PROBLEM. Restate verbatim the span of lines below between the line with "than the other rules we've seen." and the line with "update the weight", including those two lines, and only that span.

** RECORD SET follows **

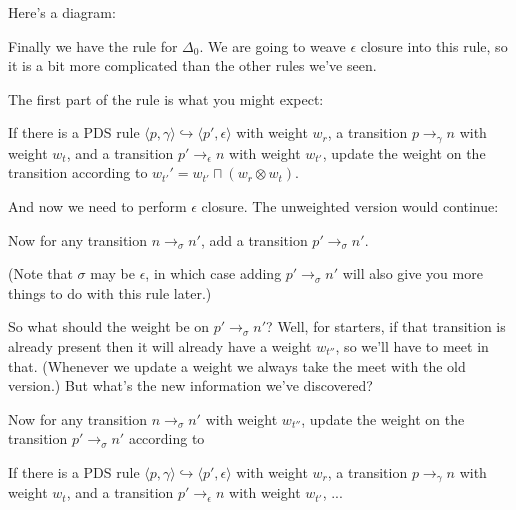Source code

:\documentclass{article}
\newcommand{\Config}[2]{\ensuremath{\langle #1, #2 \rangle}}
\newcommand{\Rule}[2]{\ensuremath{#1 \hookrightarrow #2}}
\newcommand{\Trans}[3]{\ensuremath{#1 \rightarrow_{#2} #3}}
\newcommand{\meet}{\sqcap}
\newcommand{\extend}{\otimes}
\begin{document}
Here's a diagram:


Finally we have the rule for $\Delta_0$. We are going to weave
$\epsilon$ closure into this rule, so it is a bit more complicated
than the other rules we've seen.

The first part of the rule is what you might expect:

   If there is a PDS rule
   \Rule{\Config{p}{\gamma}}{\Config{p'}{\epsilon}} with weight $w_r$,
   a transition \Trans{p}{\gamma}{n} with weight $w_t$, and a
   transition \Trans{p'}{\epsilon}{n} with weight $w_{t'}$, update the
   weight on the transition according to $w_{t'}' = w_{t'} \meet (w_r
   \extend w_t)$.

And now we need to perform $\epsilon$ closure. The unweighted version
would continue:

   Now for any transition \Trans{n}{\sigma}{n'}, add a transition
   \Trans{p'}{\sigma}{n'}.

(Note that $\sigma$ may be $\epsilon$, in which case adding
\Trans{p'}{\sigma}{n'} will also give you more things to do with
this rule later.)

So what should the weight be on \Trans{p'}{\sigma}{n'}? Well, for
starters, if that transition is already present then it will already
have a weight $w_{t''}$, so we'll have to meet in that. (Whenever we
update a weight we always take the meet with the old version.) But
what's the new information we've discovered?

   Now for any transition \Trans{n}{\sigma}{n'} with weight $w_{t''}$,
   update the weight on the transition \Trans{p'}{\sigma}{n'}
   according to 





   If there is a PDS rule
   \Rule{\Config{p}{\gamma}}{\Config{p'}{\epsilon}} with weight $w_r$,
   a transition \Trans{p}{\gamma}{n} with weight $w_t$, and a
   transition \Trans{p'}{\epsilon}{n} with weight $w_{t'}$, ...
\end{document}
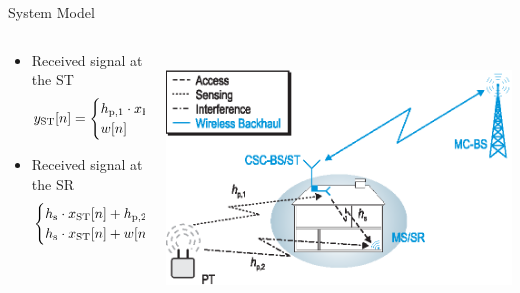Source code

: \documentclass[12pt]{beamer}
\newcounter{theo}[section]
\newenvironment{theo}[1][]{%
\stepcounter{theo}%
\ifstrempty{#1}%
{\mdfsetup{%
frametitle={%
\tikz[baseline=(current bounding box.east),outer sep=0pt]
\node[anchor=east,rectangle,fill=blue!20]
{\strut Theorem~\thetheo};}}
}%
{\mdfsetup{%
frametitle={%
\tikz[baseline=(current bounding box.east),outer sep=0pt]
\node[anchor=east,rectangle,fill=blue!20]
{\strut Theorem~\thetheo:~#1};}}%
}%
\mdfsetup{innertopmargin=10pt,linecolor=blue!20,%
linewidth=2pt,topline=true,
frametitleaboveskip=\dimexpr−\ht\strutbox\relax,}
\begin{mdframed}[]\relax%
}{\end{mdframed}}
\newcommand{\fs}[2]{\fontsize{#1 pt}{#2}\selectfont}
\begin{document}
\begin{frame}{System Model}
        \vspace{-0.8cm}
        \fs{8}{8}
        \begin{columns}[t]
                \begin{column}{0.51 \paperwidth}
		\begin{center}
		\begin{itemize}
                     \item Received signal at the ST
                        \begin{equation*}
                        y_{\text{ST}}[n] = 
                                \begin{cases}
                                h_{\text{p,1}} \cdot x_{\text{PT}}[n] + w[n] & : \mathcal{H}_1 \\
                                w[n] & :\mathcal{H}_0
                                \end{cases}
                        \end{equation*}
                     \item Received signal at the SR
                        \begin{equation*}
                        \begin{cases}
                        h_{\text{s}} \cdot x_{\text{ST}}[n] + h_{\text{p,2}} \cdot x_{\text{PT}}[n] + w[n] & : 1 - \text{P}_{\text{d}} \\
			h_{\text{s}} \cdot x_{\text{ST}}[n] + w[n] & : 1 - \text{P}_{\text{fa}}
			\end{cases}
                        \end{equation*}
		  \end{itemize}
                \end{center}
                \end{column}
                \begin{column}{0.49 \paperwidth}
                \begin{center}
		 \\[0.3cm]
                        \includegraphics[width = 0.38 \paperwidth]{../figures/CR_Scenario_Interweave}

\end{center}
\end{column}
\end{columns}
\end{frame}
\end{document}

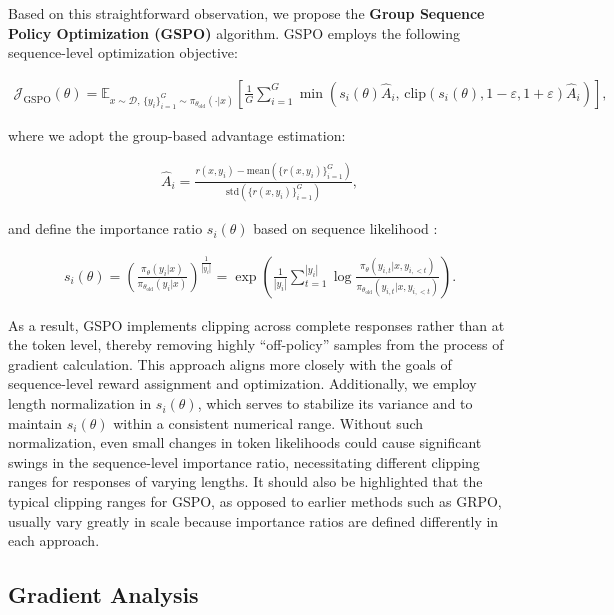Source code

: Based on this straightforward observation, we propose the \textbf{Group Sequence Policy Optimization (GSPO)} algorithm. GSPO employs the following sequence-level optimization objective:

\begin{align}
\mathcal{J}_\text{GSPO} (\theta) =
\mathbb{E}_{ x \sim \mathcal{D},\, \{y_i\}_{i=1}^G \sim \pi_{\theta_\text{old}}( \cdot | x) }
\left[ 
\frac{1}{G} \sum_{i=1}^{G}
\min \left( s_{i}(\theta)  \widehat{A}_{i},  \, \mathrm{clip} \left( s_{i}(\theta), 1 - {\varepsilon}, 1 + {\varepsilon} \right) \widehat{A}_{i} \right) 
\right],
\label{equ:gspo}
\end{align}

where we adopt the group-based advantage estimation:

\begin{align}
\widehat{A}_{i} = \frac{r(x, y_i) - \mathrm{mean} \left( \{ r(x, y_i) \}_{i=1}^G \right) }{ \mathrm{std} \left( \{ r(x, y_i) \}_{i=1}^G \right) },
\end{align}

and define the importance ratio $s_{i}(\theta)$ based on sequence likelihood \citep{click}:

\begin{align}
s_{i}(\theta) = \left( \frac{ \pi_{\theta} (y_i | x) }{ \pi_{\theta_\text{old}} (y_i | x)} \right)^{\frac{1}{|y_i|}}
=
\exp \left( \frac{1}{|y_i|} \sum_{t=1}^{|y_i|} \log \frac{ \pi_{\theta} (y_{i,t} | x, y_{i,<t}) }{ \pi_{\theta_\text{old}} (y_{i,t} | x,y_{i,<t})} \right).
\end{align}

As a result, GSPO implements clipping across complete responses rather than at the token level, thereby removing highly ``off-policy'' samples from the process of gradient calculation. This approach aligns more closely with the goals of sequence-level reward assignment and optimization. Additionally, we employ length normalization in $s_{i}(\theta)$, which serves to stabilize its variance and to maintain $s_{i}(\theta)$ within a consistent numerical range. Without such normalization, even small changes in token likelihoods could cause significant swings in the sequence-level importance ratio, necessitating different clipping ranges for responses of varying lengths. It should also be highlighted that the typical clipping ranges for GSPO, as opposed to earlier methods such as GRPO, usually vary greatly in scale because importance ratios are defined differently in each approach.

\subsection{Gradient Analysis}
\label{subsec:gradient}

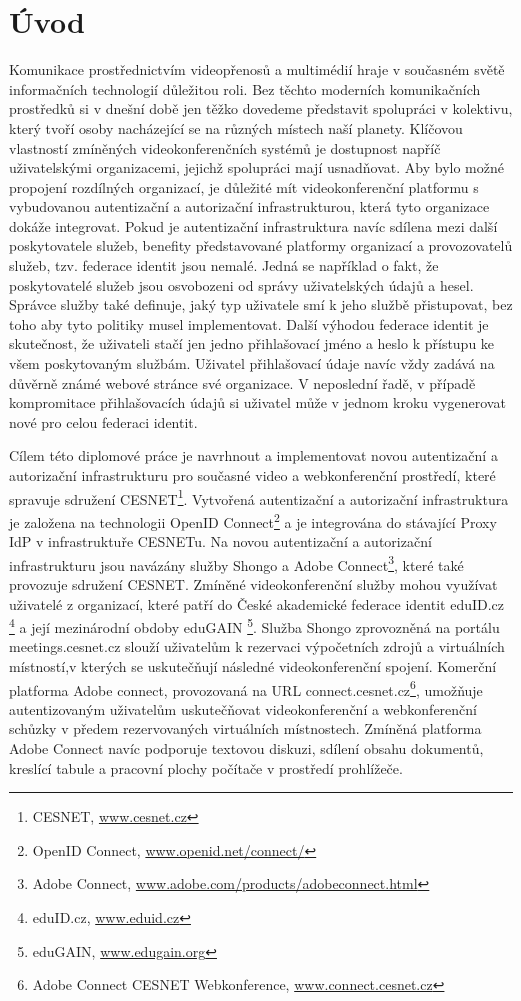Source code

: \documentclass[
  printed, %
  twoside, %
  table,   %
  nolof,     %
  nolot,     %
]{fithesis3}
\begin{document}
\chapter{Úvod}
Komunikace prostřednictvím videopřenosů a multimédií hraje v současném světě informačních technologií důležitou roli. Bez těchto moderních komunikačních prostředků si v dnešní době jen těžko dovedeme představit spolupráci v kolektivu, který tvoří osoby nacházející se na různých místech naší planety. Klíčovou vlastností zmíněných videokonferenčních systémů je dostupnost napříč uživatelskými organizacemi, jejichž spolupráci mají usnadňovat. Aby bylo možné propojení rozdílných organizací, je důležité mít videokonferenční platformu s vybudovanou autentizační a autorizační infrastrukturou, která tyto organizace dokáže integrovat. Pokud je autentizační infrastruktura navíc sdílena mezi další poskytovatele služeb, benefity představované platformy organizací a provozovatelů služeb, tzv. federace identit jsou nemalé. Jedná se například o fakt, že poskytovatelé služeb jsou osvobozeni od správy uživatelských údajů a hesel. Správce služby také definuje, jaký typ uživatele smí k jeho službě přistupovat, bez toho aby tyto politiky musel implementovat. Další výhodou federace identit je skutečnost, že uživateli stačí jen jedno přihlašovací jméno a heslo k přístupu ke všem poskytovaným službám. Uživatel přihlašovací údaje navíc vždy zadává na důvěrně známé webové stránce své organizace. V neposlední řadě, v případě kompromitace  přihlašovacích údajů si uživatel může v jednom kroku vygenerovat nové pro celou federaci identit. 

Cílem této diplomové práce je navrhnout a implementovat novou autentizační a autorizační infrastrukturu pro současné video a webkonferenční prostředí, které spravuje sdružení CESNET\footnote{CESNET, \url{www.cesnet.cz}}. Vytvořená autentizační a autorizační infrastruktura je založena na technologii OpenID Connect\footnote{OpenID Connect, \url{www.openid.net/connect/}}  a je integrována do stávající Proxy IdP v infrastruktuře CESNETu. Na novou autentizační a autorizační infrastrukturu jsou navázány služby Shongo \cite{shongoapi} a Adobe Connect\footnote{Adobe Connect, \url{www.adobe.com/products/adobeconnect.html}}, které také provozuje sdružení CESNET. Zmíněné videokonferenční služby mohou využívat uživatelé z organizací, které patří do České akademické federace identit eduID.cz \footnote{eduID.cz, \url{www.eduid.cz}} a její mezinárodní obdoby eduGAIN \footnote{eduGAIN, \url{www.edugain.org}}. Služba Shongo zprovozněná na portálu meetings.cesnet.cz slouží uživatelům k rezervaci výpočetních zdrojů a virtuálních místností,v kterých se uskutečňují následné videokonferenční spojení. Komerční platforma Adobe connect, provozovaná na URL connect.cesnet.cz\footnote{Adobe Connect CESNET Webkonference, \url{www.connect.cesnet.cz}}, umožňuje autentizovaným uživatelům uskutečňovat videokonferenční a webkonferenční schůzky v předem rezervovaných virtuálních místnostech. Zmíněná platforma Adobe Connect navíc podporuje textovou diskuzi, sdílení obsahu dokumentů, kreslící tabule a pracovní plochy počítače v prostředí prohlížeče. 
\end{document}
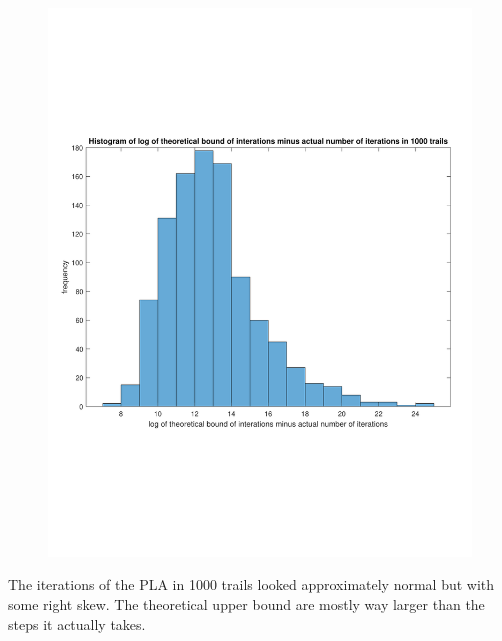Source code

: \documentclass[12pt]{article}
\begin{document}
\begin{enumerate}
  \begin{figure}[H]
    \centering
    \includegraphics[width=7in]{prob2-2.pdf}
  \end{figure}

 The iterations of the PLA in 1000 trails looked approximately normal but with some right skew. The theoretical upper bound are mostly way larger than the steps it actually takes. 


\end{enumerate}
\end{document}
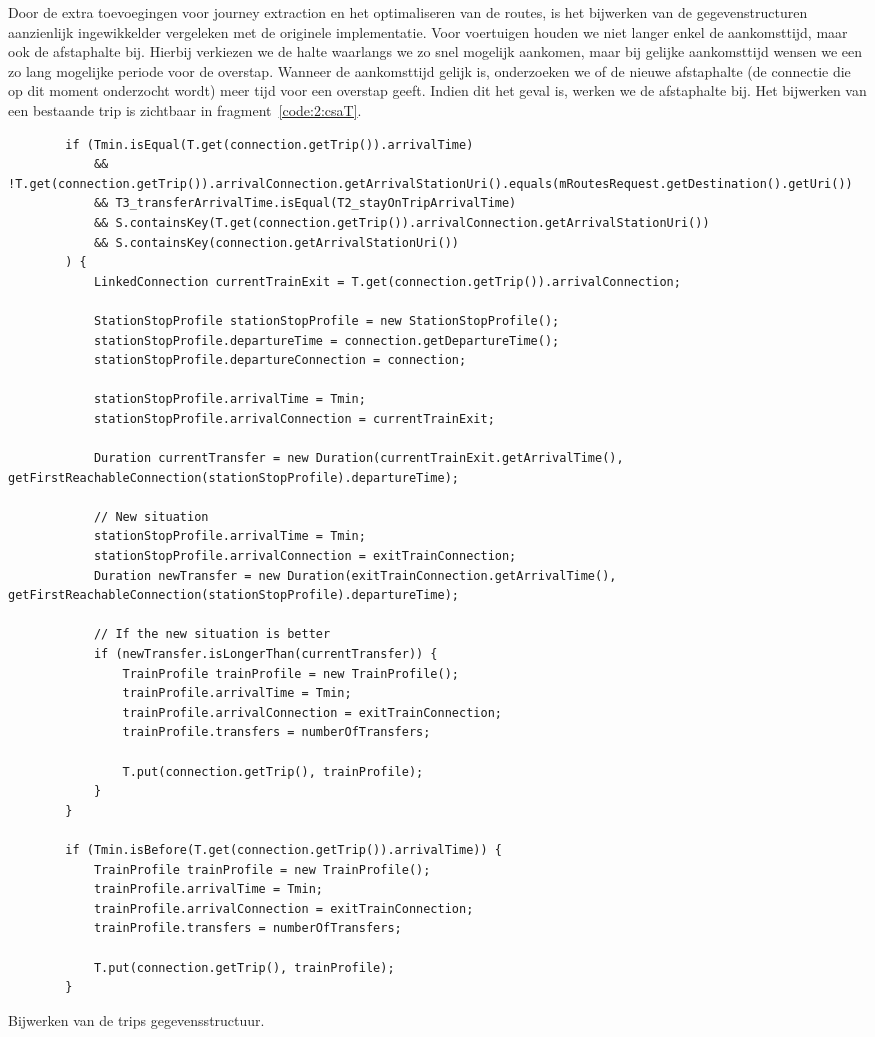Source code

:Door de extra toevoegingen voor journey extraction en het optimaliseren van de routes, is het bijwerken van de gegevenstructuren aanzienlijk ingewikkelder vergeleken met de originele implementatie. Voor voertuigen houden we niet langer enkel de aankomsttijd, maar ook de afstaphalte bij. Hierbij verkiezen we de halte waarlangs we zo snel mogelijk aankomen, maar bij gelijke aankomsttijd wensen we een zo lang mogelijke periode voor de overstap. Wanneer de aankomsttijd gelijk is, onderzoeken we of de nieuwe afstaphalte (de connectie die op dit moment onderzocht wordt) meer tijd voor een overstap geeft. Indien dit het geval is, werken we de afstaphalte bij. Het bijwerken van een bestaande trip is zichtbaar in fragment~\ref{code:2:csaT}.

\begin{listing}[h]
	\begin{verbatim}
        if (Tmin.isEqual(T.get(connection.getTrip()).arrivalTime)
			&& !T.get(connection.getTrip()).arrivalConnection.getArrivalStationUri().equals(mRoutesRequest.getDestination().getUri())
			&& T3_transferArrivalTime.isEqual(T2_stayOnTripArrivalTime)
			&& S.containsKey(T.get(connection.getTrip()).arrivalConnection.getArrivalStationUri())
			&& S.containsKey(connection.getArrivalStationUri())
		) {
			LinkedConnection currentTrainExit = T.get(connection.getTrip()).arrivalConnection;
	
			StationStopProfile stationStopProfile = new StationStopProfile();
			stationStopProfile.departureTime = connection.getDepartureTime();
			stationStopProfile.departureConnection = connection;
		
			stationStopProfile.arrivalTime = Tmin;
			stationStopProfile.arrivalConnection = currentTrainExit;
			
			Duration currentTransfer = new Duration(currentTrainExit.getArrivalTime(), getFirstReachableConnection(stationStopProfile).departureTime);
			
			// New situation
			stationStopProfile.arrivalTime = Tmin;
			stationStopProfile.arrivalConnection = exitTrainConnection;
			Duration newTransfer = new Duration(exitTrainConnection.getArrivalTime(), getFirstReachableConnection(stationStopProfile).departureTime);
			
			// If the new situation is better
			if (newTransfer.isLongerThan(currentTransfer)) {
				TrainProfile trainProfile = new TrainProfile();
				trainProfile.arrivalTime = Tmin;
				trainProfile.arrivalConnection = exitTrainConnection;
				trainProfile.transfers = numberOfTransfers;
				
				T.put(connection.getTrip(), trainProfile);
			}
		}
			
		if (Tmin.isBefore(T.get(connection.getTrip()).arrivalTime)) {
			TrainProfile trainProfile = new TrainProfile();
			trainProfile.arrivalTime = Tmin;
			trainProfile.arrivalConnection = exitTrainConnection;
			trainProfile.transfers = numberOfTransfers;
			
			T.put(connection.getTrip(), trainProfile);
		}
	\end{verbatim}
	\caption[CSA: Bijwerken T]{Bijwerken van de trips gegevensstructuur.}
	\label{code:2:csaT}
\end{listing}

** End of RECORD SET **

ANSWER BELOW.
than the other rules we've seen.

The first part of the rule is what you might expect:

   If there is a PDS rule
   \Rule{\Config{p}{\gamma}}{\Config{p'}{\epsilon}} with weight $w_r$,
   a transition \Trans{p}{\gamma}{n} with weight $w_t$, and a
   transition \Trans{p'}{\epsilon}{n} with weight $w_{t'}$, update the
   weight on the transition according to $w_{t'}' = w_{t'} \meet (w_r
   \extend w_t)$.

And now we need to perform $\epsilon$ closure. The unweighted version
would continue:

   Now for any transition \Trans{n}{\sigma}{n'}, add a transition
   \Trans{p'}{\sigma}{n'}.

(Note that $\sigma$ may be $\epsilon$, in which case adding
\Trans{p'}{\sigma}{n'} will also give you more things to do with
this rule later.)

So what should the weight be on \Trans{p'}{\sigma}{n'}? Well, for
starters, if that transition is already present then it will already
have a weight $w_{t''}$, so we'll have to meet in that. (Whenever we
update a weight we always take the meet with the old version.) But
what's the new information we've discovered?

   Now for any transition \Trans{n}{\sigma}{n'} with weight $w_{t''}$,
   update the weight on the transition \Trans{p'}{\sigma}{n'}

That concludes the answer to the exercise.